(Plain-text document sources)

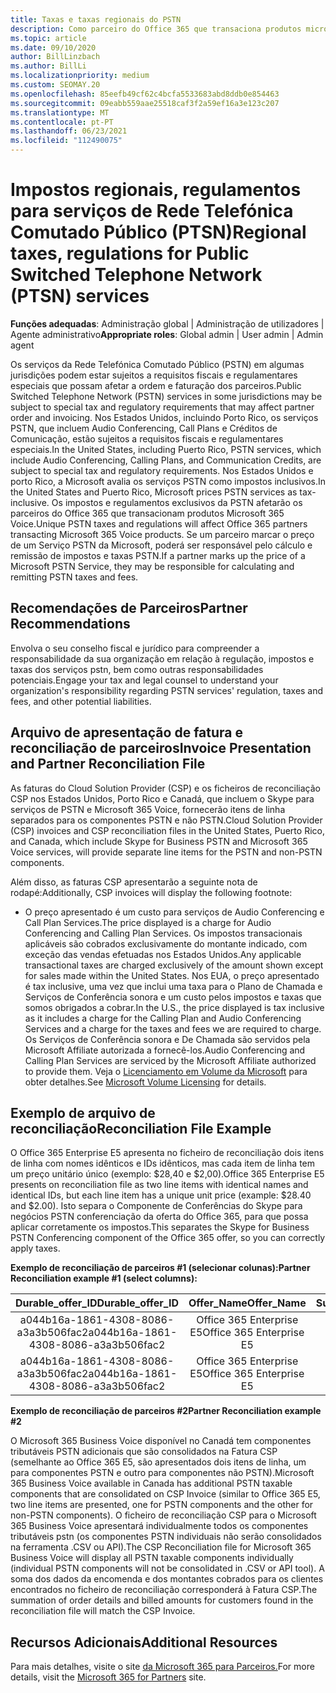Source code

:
 ```yaml
---
title: Taxas e taxas regionais do PSTN
description: Como parceiro do Office 365 que transaciona produtos microsoft 365 Voice, pode estar sujeito a impostos regionais, taxas ou requisitos regulamentares para serviços PSTN.
ms.topic: article
ms.date: 09/10/2020
author: BillLinzbach
ms.author: BillLi
ms.localizationpriority: medium
ms.custom: SEOMAY.20
ms.openlocfilehash: 85eefb49cf62c4bcfa5533683abd8ddb0e854463
ms.sourcegitcommit: 09eabb559aae25518caf3f2a59ef16a3e123c207
ms.translationtype: MT
ms.contentlocale: pt-PT
ms.lasthandoff: 06/23/2021
ms.locfileid: "112490075"
---
```

# <a name="regional-taxes-regulations-for-public-switched-telephone-network-ptsn-services"></a><span data-ttu-id="abbad-103">Impostos regionais, regulamentos para serviços de Rede Telefónica Comutado Público (PTSN)</span><span class="sxs-lookup"><span data-stu-id="abbad-103">Regional taxes, regulations for Public Switched Telephone Network (PTSN) services</span></span>

<span data-ttu-id="abbad-104">**Funções adequadas**: Administração global | Administração de utilizadores | Agente administrativo</span><span class="sxs-lookup"><span data-stu-id="abbad-104">**Appropriate roles**: Global admin | User admin | Admin agent</span></span>

<span data-ttu-id="abbad-105">Os serviços da Rede Telefónica Comutado Público (PSTN) em algumas jurisdições podem estar sujeitos a requisitos fiscais e regulamentares especiais que possam afetar a ordem e faturação dos parceiros.</span><span class="sxs-lookup"><span data-stu-id="abbad-105">Public Switched Telephone Network (PSTN) services in some jurisdictions may be subject to special tax and regulatory requirements that may affect partner order and invoicing.</span></span> <span data-ttu-id="abbad-106">Nos Estados Unidos, incluindo Porto Rico, os serviços PSTN, que incluem Audio Conferencing, Call Plans e Créditos de Comunicação, estão sujeitos a requisitos fiscais e regulamentares especiais.</span><span class="sxs-lookup"><span data-stu-id="abbad-106">In the United States, including Puerto Rico, PSTN services, which include Audio Conferencing, Calling Plans, and Communication Credits, are subject to special tax and regulatory requirements.</span></span> <span data-ttu-id="abbad-107">Nos Estados Unidos e porto Rico, a Microsoft avalia os serviços PSTN como impostos inclusivos.</span><span class="sxs-lookup"><span data-stu-id="abbad-107">In the United States and Puerto Rico, Microsoft prices PSTN services as tax-inclusive.</span></span>  <span data-ttu-id="abbad-108">Os impostos e regulamentos exclusivos da PSTN afetarão os parceiros do Office 365 que transacionam produtos Microsoft 365 Voice.</span><span class="sxs-lookup"><span data-stu-id="abbad-108">Unique PSTN taxes and regulations will affect Office 365 partners transacting Microsoft 365 Voice products.</span></span>  <span data-ttu-id="abbad-109">Se um parceiro marcar o preço de um Serviço PSTN da Microsoft, poderá ser responsável pelo cálculo e remissão de impostos e taxas PSTN.</span><span class="sxs-lookup"><span data-stu-id="abbad-109">If a partner marks up the price of a Microsoft PSTN Service, they may be responsible for calculating and remitting PSTN taxes and fees.</span></span>

## <a name="partner-recommendations"></a><span data-ttu-id="abbad-110">Recomendações de Parceiros</span><span class="sxs-lookup"><span data-stu-id="abbad-110">Partner Recommendations</span></span>

<span data-ttu-id="abbad-111">Envolva o seu conselho fiscal e jurídico para compreender a responsabilidade da sua organização em relação à regulação, impostos e taxas dos serviços pstn, bem como outras responsabilidades potenciais.</span><span class="sxs-lookup"><span data-stu-id="abbad-111">Engage your tax and legal counsel to understand your organization's responsibility regarding PSTN services' regulation, taxes and fees, and other potential liabilities.</span></span>

## <a name="invoice-presentation-and-partner-reconciliation-file"></a><span data-ttu-id="abbad-112">Arquivo de apresentação de fatura e reconciliação de parceiros</span><span class="sxs-lookup"><span data-stu-id="abbad-112">Invoice Presentation and Partner Reconciliation File</span></span>

<span data-ttu-id="abbad-113">As faturas do Cloud Solution Provider (CSP) e os ficheiros de reconciliação CSP nos Estados Unidos, Porto Rico e Canadá, que incluem o Skype para serviços de PSTN e Microsoft 365 Voice, fornecerão itens de linha separados para os componentes PSTN e não PSTN.</span><span class="sxs-lookup"><span data-stu-id="abbad-113">Cloud Solution Provider (CSP) invoices and CSP reconciliation files in the United States, Puerto Rico, and Canada, which include Skype for Business PSTN and Microsoft 365 Voice services, will provide separate line items for the PSTN and non-PSTN components.</span></span>

<span data-ttu-id="abbad-114">Além disso, as faturas CSP apresentarão a seguinte nota de rodapé:</span><span class="sxs-lookup"><span data-stu-id="abbad-114">Additionally, CSP invoices will display the following footnote:</span></span>

* <span data-ttu-id="abbad-115">O preço apresentado é um custo para serviços de Audio Conferencing e Call Plan Services.</span><span class="sxs-lookup"><span data-stu-id="abbad-115">The price displayed is a charge for Audio Conferencing and Calling Plan Services.</span></span>  <span data-ttu-id="abbad-116">Os impostos transacionais aplicáveis são cobrados exclusivamente do montante indicado, com exceção das vendas efetuadas nos Estados Unidos.</span><span class="sxs-lookup"><span data-stu-id="abbad-116">Any applicable transactional taxes are charged exclusively of the amount shown except for sales made within the United States.</span></span>  <span data-ttu-id="abbad-117">Nos EUA, o preço apresentado é tax inclusive, uma vez que inclui uma taxa para o Plano de Chamada e Serviços de Conferência sonora e um custo pelos impostos e taxas que somos obrigados a cobrar.</span><span class="sxs-lookup"><span data-stu-id="abbad-117">In the U.S., the price displayed is tax inclusive as it includes a charge for the Calling Plan and Audio Conferencing Services and a charge for the taxes and fees we are required to charge.</span></span>  <span data-ttu-id="abbad-118">Os Serviços de Conferência sonora e De Chamada são servidos pela Microsoft Affiliate autorizada a fornecê-los.</span><span class="sxs-lookup"><span data-stu-id="abbad-118">Audio Conferencing and Calling Plan Services are serviced by the Microsoft Affiliate authorized to provide them.</span></span>  <span data-ttu-id="abbad-119">Veja o [Licenciamento em Volume da Microsoft](https://go.microsoft.com/fwlink/?LinkId=690247) para obter detalhes.</span><span class="sxs-lookup"><span data-stu-id="abbad-119">See [Microsoft Volume Licensing](https://go.microsoft.com/fwlink/?LinkId=690247) for details.</span></span>

## <a name="reconciliation-file-example"></a><span data-ttu-id="abbad-120">Exemplo de arquivo de reconciliação</span><span class="sxs-lookup"><span data-stu-id="abbad-120">Reconciliation File Example</span></span>

<span data-ttu-id="abbad-121">O Office 365 Enterprise E5 apresenta no ficheiro de reconciliação dois itens de linha com nomes idênticos e IDs idênticos, mas cada item de linha tem um preço unitário único (exemplo: $28,40 e $2,00).</span><span class="sxs-lookup"><span data-stu-id="abbad-121">Office 365 Enterprise E5 presents on reconciliation file as two line items with identical names and identical IDs, but each line item has a unique unit price (example: $28.40 and $2.00).</span></span> <span data-ttu-id="abbad-122">Isto separa o Componente de Conferências do Skype para negócios PSTN conferenciação da oferta do Office 365, para que possa aplicar corretamente os impostos.</span><span class="sxs-lookup"><span data-stu-id="abbad-122">This separates the Skype for Business PSTN Conferencing component of the Office 365 offer, so you can correctly apply taxes.</span></span>

<span data-ttu-id="abbad-123">**Exemplo de reconciliação de parceiros #1 (selecionar colunas):**</span><span class="sxs-lookup"><span data-stu-id="abbad-123">**Partner Reconciliation example #1 (select columns):**</span></span>

|<span data-ttu-id="abbad-124">**Durable_offer_ID**</span><span class="sxs-lookup"><span data-stu-id="abbad-124">**Durable_offer_ID**</span></span>|<span data-ttu-id="abbad-125">**Offer_Name**</span><span class="sxs-lookup"><span data-stu-id="abbad-125">**Offer_Name**</span></span>|<span data-ttu-id="abbad-126">**Subscription_Start_Date**</span><span class="sxs-lookup"><span data-stu-id="abbad-126">**Subscription_Start_Date**</span></span>|<span data-ttu-id="abbad-127">**Subscription_End_Date**</span><span class="sxs-lookup"><span data-stu-id="abbad-127">**Subscription_End_Date**</span></span>|<span data-ttu-id="abbad-128">**Charge_Start_Date**</span><span class="sxs-lookup"><span data-stu-id="abbad-128">**Charge_Start_Date**</span></span>|<span data-ttu-id="abbad-129">**Charge_End_Date**</span><span class="sxs-lookup"><span data-stu-id="abbad-129">**Charge_End_Date**</span></span>|<span data-ttu-id="abbad-130">**Charge_Type**</span><span class="sxs-lookup"><span data-stu-id="abbad-130">**Charge_Type**</span></span>|<span data-ttu-id="abbad-131">**Unit_Price**</span><span class="sxs-lookup"><span data-stu-id="abbad-131">**Unit_Price**</span></span>|
|:----:|:----:|:----:|:----:|:----:|:----:|:----:|:----:|
|<span data-ttu-id="abbad-132">a044b16a-1861-4308-8086-a3a3b506fac2</span><span class="sxs-lookup"><span data-stu-id="abbad-132">a044b16a-1861-4308-8086-a3a3b506fac2</span></span>   |<span data-ttu-id="abbad-133">Office 365 Enterprise E5</span><span class="sxs-lookup"><span data-stu-id="abbad-133">Office 365 Enterprise E5</span></span>   |<span data-ttu-id="abbad-134">8/10/2019 0:00</span><span class="sxs-lookup"><span data-stu-id="abbad-134">8/10/2019 0:00</span></span>   |<span data-ttu-id="abbad-135">8/11/2019 0:00</span><span class="sxs-lookup"><span data-stu-id="abbad-135">8/11/2019 0:00</span></span>   |<span data-ttu-id="abbad-136">8/11/2019 0:00</span><span class="sxs-lookup"><span data-stu-id="abbad-136">8/11/2019 0:00</span></span>|<span data-ttu-id="abbad-137">9/10/2019 0:00</span><span class="sxs-lookup"><span data-stu-id="abbad-137">9/10/2019 0:00</span></span>   |<span data-ttu-id="abbad-138">Taxa de ciclo</span><span class="sxs-lookup"><span data-stu-id="abbad-138">Cycle fee</span></span>   |<span data-ttu-id="abbad-139">28,40</span><span class="sxs-lookup"><span data-stu-id="abbad-139">28.40</span></span>   |
|<span data-ttu-id="abbad-140">a044b16a-1861-4308-8086-a3a3b506fac2</span><span class="sxs-lookup"><span data-stu-id="abbad-140">a044b16a-1861-4308-8086-a3a3b506fac2</span></span>   |<span data-ttu-id="abbad-141">Office 365 Enterprise E5</span><span class="sxs-lookup"><span data-stu-id="abbad-141">Office 365 Enterprise E5</span></span>   |<span data-ttu-id="abbad-142">8/10/2019 0:00</span><span class="sxs-lookup"><span data-stu-id="abbad-142">8/10/2019 0:00</span></span>   |<span data-ttu-id="abbad-143">8/11/2019 0:00</span><span class="sxs-lookup"><span data-stu-id="abbad-143">8/11/2019 0:00</span></span>   |<span data-ttu-id="abbad-144">8/11/2019 0:00</span><span class="sxs-lookup"><span data-stu-id="abbad-144">8/11/2019 0:00</span></span>   |<span data-ttu-id="abbad-145">9/10/2019 0:00</span><span class="sxs-lookup"><span data-stu-id="abbad-145">9/10/2019 0:00</span></span>   |<span data-ttu-id="abbad-146">Taxa de ciclo</span><span class="sxs-lookup"><span data-stu-id="abbad-146">Cycle fee</span></span>   |<span data-ttu-id="abbad-147">2.00</span><span class="sxs-lookup"><span data-stu-id="abbad-147">2.00</span></span>   |

<span data-ttu-id="abbad-148">**Exemplo de reconciliação de parceiros #2**</span><span class="sxs-lookup"><span data-stu-id="abbad-148">**Partner Reconciliation example #2**</span></span>

<span data-ttu-id="abbad-149">O Microsoft 365 Business Voice disponível no Canadá tem componentes tributáveis PSTN adicionais que são consolidados na Fatura CSP (semelhante ao Office 365 E5, são apresentados dois itens de linha, um para componentes PSTN e outro para componentes não PSTN).</span><span class="sxs-lookup"><span data-stu-id="abbad-149">Microsoft 365 Business Voice available in Canada has additional PSTN taxable components that are consolidated on CSP Invoice (similar to Office 365 E5, two line items are presented, one for PSTN components and the other for non-PSTN components).</span></span>  <span data-ttu-id="abbad-150">O ficheiro de reconciliação CSP para o Microsoft 365 Business Voice apresentará individualmente todos os componentes tributáveis pstn (os componentes PSTN individuais não serão consolidados na ferramenta .CSV ou API).</span><span class="sxs-lookup"><span data-stu-id="abbad-150">The CSP Reconciliation file for Microsoft 365 Business Voice will display all PSTN taxable components individually (individual PSTN components will not be consolidated in .CSV or API tool).</span></span>  <span data-ttu-id="abbad-151">A soma dos dados da encomenda e dos montantes cobrados para os clientes encontrados no ficheiro de reconciliação corresponderá à Fatura CSP.</span><span class="sxs-lookup"><span data-stu-id="abbad-151">The summation of order details and billed amounts for customers found in the reconciliation file will match the CSP Invoice.</span></span>

## <a name="additional-resources"></a><span data-ttu-id="abbad-152">Recursos Adicionais</span><span class="sxs-lookup"><span data-stu-id="abbad-152">Additional Resources</span></span>
<span data-ttu-id="abbad-153">Para mais detalhes, visite o site [da Microsoft 365 para Parceiros.](https://www.microsoft.com/microsoft-365/partners/)</span><span class="sxs-lookup"><span data-stu-id="abbad-153">For more details, visit the [Microsoft 365 for Partners](https://www.microsoft.com/microsoft-365/partners/) site.</span></span>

ABOUT THIS EXERCISE = Look over the entries for "faturas", then copy every line that includes that string.

TASK ANSWER =
<span data-ttu-id="abbad-113">As faturas do Cloud Solution Provider (CSP) e os ficheiros de reconciliação CSP nos Estados Unidos, Porto Rico e Canadá, que incluem o Skype para serviços de PSTN e Microsoft 365 Voice, fornecerão itens de linha separados para os componentes PSTN e não PSTN.</span><span class="sxs-lookup"><span data-stu-id="abbad-113">Cloud Solution Provider (CSP) invoices and CSP reconciliation files in the United States, Puerto Rico, and Canada, which include Skype for Business PSTN and Microsoft 365 Voice services, will provide separate line items for the PSTN and non-PSTN components.</span></span>
<span data-ttu-id="abbad-114">Além disso, as faturas CSP apresentarão a seguinte nota de rodapé:</span><span class="sxs-lookup"><span data-stu-id="abbad-114">Additionally, CSP invoices will display the following footnote:</span></span>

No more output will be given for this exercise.